A group of Ipswich residents has asked the state Supreme Judicial Court to decide if Little Neck should have been sold for $31.4 million in August to 166 cottage owners, dissolving one of the nation’s oldest land trusts.
“We just feel this is such an important case, it requires the court’s review,” said Catherine Savoie, an attorney at Posternak, Blankstein & Lund, a Boston law firm representing the residents.
Savoie declined further comment. Lawyers for those who managed the land trust and agreed to the sale have until Oct. 1 to respond to the filing, according to the SJC court docket. Their attorney, Brian M. Hurley, did not return a call seeking comment.
The trust was established in 1660 after William Paine, an English settler, wrote in his will that the windswept peninsula rising over Crane Beach should never be sold, and rent collected from its use be placed into a trust to benefit the Ipswich public schools.
The SJC filing contains two briefs submitted by experts in trust law and philanthropy, critical of the lower court’s decision to allow the sale.
“The Probate Court abandoned all meaningful analysis to support its modification of Paine’s trust,” wrote Ronald Chester of Lincoln, who identified himself as a professor of trust and estate law for nearly 40 years.
A letter submitted by a nonprofit group called Donor Advising, Research & Educational Services of Indianapolis said the court’s decision to modify Paine’s will could have broad impact. “It is imperative that donors be given assurance that their intent will be carried out throughout the life of their gift, even into perpetuity if the gift is created in such a way,” the letter states.

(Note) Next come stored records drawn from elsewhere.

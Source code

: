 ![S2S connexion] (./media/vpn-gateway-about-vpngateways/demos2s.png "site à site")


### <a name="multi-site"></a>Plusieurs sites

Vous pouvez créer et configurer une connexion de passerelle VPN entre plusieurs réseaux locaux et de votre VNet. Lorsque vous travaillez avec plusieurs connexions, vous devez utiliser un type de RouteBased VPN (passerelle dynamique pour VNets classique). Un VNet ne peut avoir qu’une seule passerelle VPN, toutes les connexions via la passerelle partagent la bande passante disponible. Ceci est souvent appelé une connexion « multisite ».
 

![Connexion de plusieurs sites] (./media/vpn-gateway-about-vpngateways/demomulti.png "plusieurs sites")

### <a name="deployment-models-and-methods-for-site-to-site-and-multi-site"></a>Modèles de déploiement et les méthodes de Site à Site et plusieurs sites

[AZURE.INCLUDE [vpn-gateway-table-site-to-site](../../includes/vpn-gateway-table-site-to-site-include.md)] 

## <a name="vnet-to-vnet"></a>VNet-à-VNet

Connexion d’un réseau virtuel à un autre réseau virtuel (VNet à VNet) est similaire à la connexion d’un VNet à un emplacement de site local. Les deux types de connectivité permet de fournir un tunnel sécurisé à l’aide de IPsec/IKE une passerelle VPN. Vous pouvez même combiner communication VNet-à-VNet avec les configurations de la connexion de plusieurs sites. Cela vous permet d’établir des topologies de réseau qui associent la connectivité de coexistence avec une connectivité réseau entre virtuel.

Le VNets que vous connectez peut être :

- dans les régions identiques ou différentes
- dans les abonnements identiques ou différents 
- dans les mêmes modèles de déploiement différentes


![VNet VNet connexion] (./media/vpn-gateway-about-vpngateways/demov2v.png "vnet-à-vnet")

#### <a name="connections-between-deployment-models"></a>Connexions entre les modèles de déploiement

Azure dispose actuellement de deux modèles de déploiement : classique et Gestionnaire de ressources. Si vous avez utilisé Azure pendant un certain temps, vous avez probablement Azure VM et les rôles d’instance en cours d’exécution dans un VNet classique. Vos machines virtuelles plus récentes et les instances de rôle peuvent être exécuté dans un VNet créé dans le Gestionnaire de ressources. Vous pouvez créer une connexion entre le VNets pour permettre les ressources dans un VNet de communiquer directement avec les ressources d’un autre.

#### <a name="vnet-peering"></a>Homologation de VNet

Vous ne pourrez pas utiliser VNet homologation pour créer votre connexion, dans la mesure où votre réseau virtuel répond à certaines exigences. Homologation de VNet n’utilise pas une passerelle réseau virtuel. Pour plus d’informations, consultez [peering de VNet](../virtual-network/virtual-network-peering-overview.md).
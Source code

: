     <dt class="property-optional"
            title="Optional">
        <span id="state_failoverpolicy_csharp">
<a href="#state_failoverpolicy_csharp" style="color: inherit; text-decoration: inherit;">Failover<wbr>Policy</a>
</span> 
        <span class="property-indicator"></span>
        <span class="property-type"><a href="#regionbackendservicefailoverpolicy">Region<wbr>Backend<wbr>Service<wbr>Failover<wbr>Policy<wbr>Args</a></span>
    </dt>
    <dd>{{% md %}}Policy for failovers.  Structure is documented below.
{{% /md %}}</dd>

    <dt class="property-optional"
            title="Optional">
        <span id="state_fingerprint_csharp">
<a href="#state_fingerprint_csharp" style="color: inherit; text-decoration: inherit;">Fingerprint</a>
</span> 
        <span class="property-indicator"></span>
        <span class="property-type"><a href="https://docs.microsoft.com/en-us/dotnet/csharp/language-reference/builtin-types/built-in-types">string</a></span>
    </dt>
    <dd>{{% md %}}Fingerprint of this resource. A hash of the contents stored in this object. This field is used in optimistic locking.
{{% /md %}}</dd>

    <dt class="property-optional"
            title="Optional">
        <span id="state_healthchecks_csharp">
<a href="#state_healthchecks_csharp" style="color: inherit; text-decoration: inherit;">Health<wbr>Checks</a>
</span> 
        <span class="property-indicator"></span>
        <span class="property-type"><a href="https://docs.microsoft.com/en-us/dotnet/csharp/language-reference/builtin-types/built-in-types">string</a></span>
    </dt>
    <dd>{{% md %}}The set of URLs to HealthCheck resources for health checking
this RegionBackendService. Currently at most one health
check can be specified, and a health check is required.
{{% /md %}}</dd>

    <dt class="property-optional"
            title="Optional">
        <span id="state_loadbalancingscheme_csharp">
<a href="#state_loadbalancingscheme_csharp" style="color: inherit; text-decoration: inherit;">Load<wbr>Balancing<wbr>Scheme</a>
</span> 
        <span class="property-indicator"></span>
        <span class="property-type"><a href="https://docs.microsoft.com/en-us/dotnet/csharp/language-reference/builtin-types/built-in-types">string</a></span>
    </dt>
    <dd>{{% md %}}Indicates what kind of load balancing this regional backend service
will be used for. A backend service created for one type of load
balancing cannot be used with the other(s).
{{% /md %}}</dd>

The agreement contradicted Paine’s intent that the land trust be held “ . . . forever, on the condition that the land should not be ‘sold nor wasted,’” according to the SJC filing.
The settlement agreement allowed for Little Neck, which is about 35 acres, to be sold to cottage owners, who formed a condominium association. Mark DiSalvo, a trustee of the association, said the residents’ latest appeal is “. . . well-crafted but wholly without merit.”
“The transaction is completed and cannot be unwound without significant harm to all parties, particularly the school children of Ipswich,” DiSalvo wrote in an e-mail to the Globe.
For centuries, the trust was controlled by a board known as the Feoffees of the Ipswich Grammar School. More recently, the feoffees and Ipswich officials fought a decade-long battle over the amount of rent being charged to cottage owners, and the amount of money contributed to the schools.
In 2010, the Ipswich School Committee sued the feoffees in Essex Probate Court. In December 2011, a few days after the trial opened, Judge Mary Anne Sahagian approved a settlement agreement between the two sides. The state attorney general’s office, which oversees charitable trusts, also agreed to the sale.
The settlement angered some Ipswich residents. They argued that Paine’s wishes were not being honored, and that the sale price of $31.4 million was too low. Residents in February filed to block the sale with the state Appeals Court, but a justice of the court ruled against the motion.
Lawyers for Ipswich residents — bolstered by an overwhelming vote of Town Meeting in May to continue legal action — asked the state’s highest court to hear the case.
“Because of the court’s preeminence, we’ve asked them to take the case directly,” Savoie said.
Proceeds from the sale were put into in a new investment trust established to benefit Ipswich schools. A seven-member panel, known as the New Feoffees, has been appointed to manage the trust.
After expenses related to the land closing and past bills owed by the former feoffees, the trust to benefit the schools will have $25.4 million in assets, according to a statement issued last month by the New Feoffees.
Ipswich schools are to receive $800,000 for each of the next three years; after that, the New Feoffees will determine how much the schools receive, according to the agreement.
Hugh O’Flynn, chairman of the Ipswich School Committee, said the board has decided not to spend any of the payment.
“We are concerned, if on the small chance the [sale] is overturned, if we have used the money, we will be liable for it,” he said, adding that the “School Committee stands by its decision” to agree to the settlement.